Three-quarters of workers could be hit by Brexit-induced pension shortfall



Experts warn of short-term ‘carnage’ as millions will need to save more – or work longer – to enjoy an adequate retirement income

Falling interest rates and weak post-Brexit growth predictions mean that three-quarters (75 per cent) of UK workers are at risk of receiving a retirement income that’s below the government’s recommended minimum level, according to a new report.

Based on the analysis of 500,000 defined contribution (DC) savers pension plans, consultancy firm Hymans Robertson found that 50 per cent of workers have an extremely low chance of reaching the level of retirement income regarded as appropriate by the Department for Work and Pensions (DWP). Only 25 per cent have a good chance of meeting that level.

Many workers paying into DC schemes will therefore need to pay more into their pensions, accept a lower income in retirement or work for longer.

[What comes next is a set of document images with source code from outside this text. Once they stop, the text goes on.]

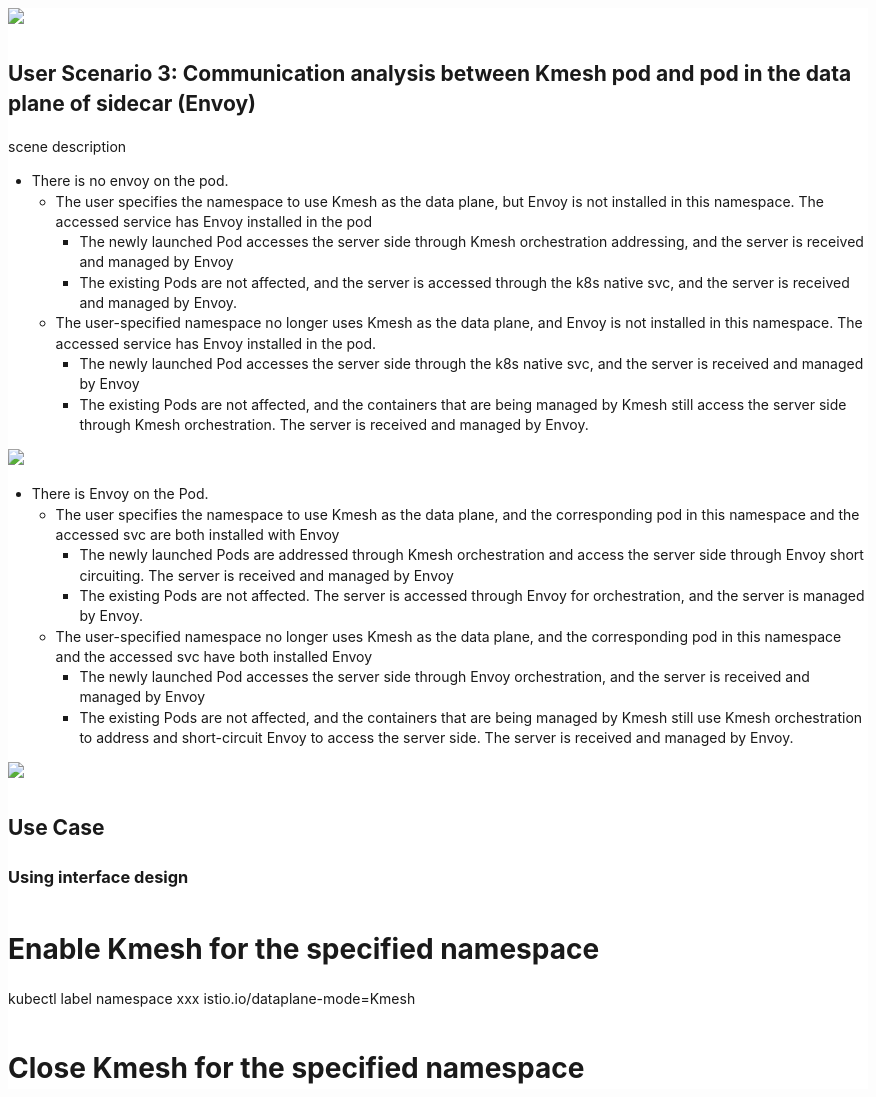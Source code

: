 ![](./pics/client_with_envoy.png)

## User Scenario 3: Communication analysis between Kmesh pod and pod in the data plane of sidecar (Envoy)

scene description

- There is no envoy on the pod.
  - The user specifies the namespace to use Kmesh as the data plane, but Envoy is not installed in this namespace.  The accessed service has Envoy installed in the pod
    - The newly launched Pod accesses the server side through Kmesh orchestration addressing, and the server is received and managed by Envoy
    - The existing Pods are not affected, and the server is accessed through the k8s native svc, and the server is received and managed by Envoy.
  - The user-specified namespace no longer uses Kmesh as the data plane, and Envoy is not installed in this namespace.  The accessed service has Envoy installed in the pod.
    - The newly launched Pod accesses the server side through the k8s native svc, and the server is received and managed by Envoy
    - The existing Pods are not affected, and the containers that are being managed by Kmesh still access the server side through Kmesh orchestration.  The server is received and managed by Envoy.

![](./pics/client_with_noenvoy_server_with_envoy.png)

- There is Envoy on the Pod.
  - The user specifies the namespace to use Kmesh as the data plane, and the corresponding pod in this namespace and the accessed svc are both installed with Envoy
    - The newly launched Pods are addressed through Kmesh orchestration and access the server side through Envoy short circuiting.  The server is received and managed by Envoy
    - The existing Pods are not affected.  The server is accessed through Envoy for orchestration, and the server is managed by Envoy.
  - The user-specified namespace no longer uses Kmesh as the data plane, and the corresponding pod in this namespace and the accessed svc have both installed Envoy
    - The newly launched Pod accesses the server side through Envoy orchestration, and the server is received and managed by Envoy
    - The existing Pods are not affected, and the containers that are being managed by Kmesh still use Kmesh orchestration to address and short-circuit Envoy to access the server side.  The server is received and managed by Envoy.

![](./pics/client_with_envoy_server_with_envoy.png)

## Use Case

### Using interface design

# Enable Kmesh for the specified namespace

 kubectl label namespace xxx istio.io/dataplane-mode=Kmesh

# Close Kmesh for the specified namespace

“It is terrifying that such a large proportion of the population that is due to retire in the next 20 to 30 years will be receiving an income below the level regarded as adequate by the government,” said Chris Noon, head of workplace savings at Hymans.

“We are in a post-Brexit world of low yields in which risk-free assets are generating little or no returns. This makes the cost of providing pensions more expensive. Evidence of this can be seen in the fact that the cost of purchasing an annuity [which provides a guaranteed income for life] is up by as much as 30 per cent since Brexit.

“Changes to the economic outlook mean the average employee may need to save 2 to 3 per cent a year more over their lifetime to deliver the same level of pre-Brexit income.”

According to DWP calculations, a UK worker with an average annual salary of £30,000 would need a pension of £20,000 per year to maintain their standard of living, which takes into account reduced living costs during retirement. Someone who retired on a salary of £70,000 would need around £35,000 a year.

The cumulative effect means that people could be working into their 80s before they have a pension they can retire on, said Richard Farr, managing director at Lincoln Pensions. “Brexit may be liberating in the long run, but in the short term it will be carnage.”

Jon Hatchett, head of corporate consulting at Hymans, said: “Expected lower returns from assets because of an uncertain economic outlook don’t just hit those with relatively generous defined benefit (DB) schemes. The majority of the working population will be saving into and retiring with DC pension pots. Many will be falling back on the state pension, but that will be lower for the majority too.

“We should not be lulled into a false sense of security with auto-enrolment. While it’s been a huge success with low levels of opt-outs, with contributions at 2 per cent of pay it doesn’t even come close to securing a decent retirement income. It now takes 50 per cent of pay to fund a decent DB pension at current retirement ages. You don’t have to be an actuary to see that this is a car crash waiting to happen. The hike up to 8 per cent of contributions in 2017 doesn’t go nearly far enough.”